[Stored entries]
· · · · · · ·
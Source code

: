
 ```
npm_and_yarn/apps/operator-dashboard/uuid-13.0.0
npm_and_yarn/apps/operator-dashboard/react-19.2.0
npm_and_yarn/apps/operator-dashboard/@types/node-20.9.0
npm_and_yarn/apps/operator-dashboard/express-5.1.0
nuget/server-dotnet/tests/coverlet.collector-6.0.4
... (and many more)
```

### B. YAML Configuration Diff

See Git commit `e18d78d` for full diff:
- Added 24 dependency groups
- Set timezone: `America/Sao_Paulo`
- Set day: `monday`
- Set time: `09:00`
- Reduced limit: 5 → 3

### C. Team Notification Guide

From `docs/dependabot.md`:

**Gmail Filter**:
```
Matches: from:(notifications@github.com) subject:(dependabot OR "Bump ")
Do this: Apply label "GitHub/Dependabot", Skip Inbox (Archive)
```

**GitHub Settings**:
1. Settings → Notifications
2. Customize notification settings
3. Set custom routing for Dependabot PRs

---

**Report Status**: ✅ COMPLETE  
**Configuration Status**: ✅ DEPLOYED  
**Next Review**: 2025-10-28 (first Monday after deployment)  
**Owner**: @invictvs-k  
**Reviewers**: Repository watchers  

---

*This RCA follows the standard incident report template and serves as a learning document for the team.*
· · · · · · ·
- _Task prompt_:
The records above should be given again in full, exactly as written.

- _Solution to this exercise_:
Source code

:
 ```
npm_and_yarn/apps/operator-dashboard/uuid-13.0.0
npm_and_yarn/apps/operator-dashboard/react-19.2.0
npm_and_yarn/apps/operator-dashboard/@types/node-20.9.0
npm_and_yarn/apps/operator-dashboard/express-5.1.0
nuget/server-dotnet/tests/coverlet.collector-6.0.4
... (and many more)
```

### B. YAML Configuration Diff

See Git commit `e18d78d` for full diff:
- Added 24 dependency groups
- Set timezone: `America/Sao_Paulo`
- Set day: `monday`
- Set time: `09:00`
- Reduced limit: 5 → 3

### C. Team Notification Guide

From `docs/dependabot.md`:

**Gmail Filter**:
```
Matches: from:(notifications@github.com) subject:(dependabot OR "Bump ")
Do this: Apply label "GitHub/Dependabot", Skip Inbox (Archive)
```

**GitHub Settings**:
1. Settings → Notifications
2. Customize notification settings
3. Set custom routing for Dependabot PRs

---

**Report Status**: ✅ COMPLETE  
**Configuration Status**: ✅ DEPLOYED  
**Next Review**: 2025-10-28 (first Monday after deployment)  
**Owner**: @invictvs-k  
**Reviewers**: Repository watchers  

---

*This RCA follows the standard incident report template and serves as a learning document for the team.*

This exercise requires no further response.